Taberani, Malik Ebu’s-Saib radıyallahu anh’den şöyle rivayet
etti:
مَرَّ النَّبِيُّ صَلَّى اللهُ عَلَيْهِ وَسَلَّمَ
عَلَى بِئْرٍ وَإِذَا فِيهَا أَسْوَدٌ مَيِّتٌ قَالَ فَأَشْرَفَ فِي الْبِئْرِ فَإِذَا
هُوَ مُلْقًى فِي الْبِئْرِ فَسَأَلَ النَّبِيُّ صَلَّى اللهُ عَلَيْهِ وَسَلَّمَ مَا
لَهُ مُلْقًى فِي الْبِئْرِ؟ قَالُوا يَا رَسُولَ اللهِ إِنَّهُ كَانَ جَافِيَ الدِّينِ
يُصَلِّي أَحْيَانًا وَأَحْيَانًا لَا يُصَلِّي قَالَ وَيْحَكُمْ أَخْرِجُوهُ فَأَمَرَ
بِهِ النَّبِيُّ صَلَّى اللهُ عَلَيْهِ وَسَلَّمَ فَغُسِّلَ وَكُفِّنَ وَقَالَ احْمِلُوهُ
وَقَالَ لَقَدْ كَادَتِ الْمَلَائِكَةُ أَنْ تَسْبِقَنَا قَالَ وَصَلَّى عَلَيْهِ
“Nebî sallallahu aleyhi ve sellem bir kuyuya uğradı. Ora
ölmüş bir zencî gördü.
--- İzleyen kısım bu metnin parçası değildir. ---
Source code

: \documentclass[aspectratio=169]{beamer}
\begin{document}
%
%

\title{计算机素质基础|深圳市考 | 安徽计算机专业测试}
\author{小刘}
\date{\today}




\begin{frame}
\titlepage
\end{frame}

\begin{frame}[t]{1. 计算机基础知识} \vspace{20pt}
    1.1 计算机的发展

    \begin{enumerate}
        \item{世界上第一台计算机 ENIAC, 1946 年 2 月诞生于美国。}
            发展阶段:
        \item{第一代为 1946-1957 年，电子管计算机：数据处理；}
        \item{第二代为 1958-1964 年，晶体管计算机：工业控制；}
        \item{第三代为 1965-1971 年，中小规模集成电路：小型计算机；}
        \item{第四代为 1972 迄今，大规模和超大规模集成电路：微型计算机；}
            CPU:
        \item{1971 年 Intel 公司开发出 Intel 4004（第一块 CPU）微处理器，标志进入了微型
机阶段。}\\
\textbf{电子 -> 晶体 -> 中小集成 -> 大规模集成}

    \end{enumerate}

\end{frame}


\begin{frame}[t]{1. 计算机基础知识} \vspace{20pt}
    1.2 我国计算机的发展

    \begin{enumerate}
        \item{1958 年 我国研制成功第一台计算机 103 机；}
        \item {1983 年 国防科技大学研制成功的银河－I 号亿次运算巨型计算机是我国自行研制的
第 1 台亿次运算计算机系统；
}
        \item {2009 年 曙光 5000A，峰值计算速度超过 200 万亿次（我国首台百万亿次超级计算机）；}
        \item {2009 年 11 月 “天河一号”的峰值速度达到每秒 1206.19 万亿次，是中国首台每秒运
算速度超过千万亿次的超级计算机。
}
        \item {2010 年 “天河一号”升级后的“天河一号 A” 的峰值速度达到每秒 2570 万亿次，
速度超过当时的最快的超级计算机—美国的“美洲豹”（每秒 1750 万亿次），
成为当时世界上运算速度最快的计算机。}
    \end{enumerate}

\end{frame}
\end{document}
Buyurdu ki:
“O neden kuyuya atılmış?” Dediler ki: “Ey Allah’ın rasulü! O
dinden uzaktı. Bazen namaz kılar, bazen kılmazdı.” Rasulullah sallallahu aleyhi
ve sellem buyurdu ki:
“Yazıklar olsun size! Onu çıkarın!” Nebî sallallahu aleyhi
ve sellem onun yıkanıp kefenlenmesini emretti ve buyurdu ki:
“Onu taşıyın! Az daha melekler bizden önce davranacaklardı.”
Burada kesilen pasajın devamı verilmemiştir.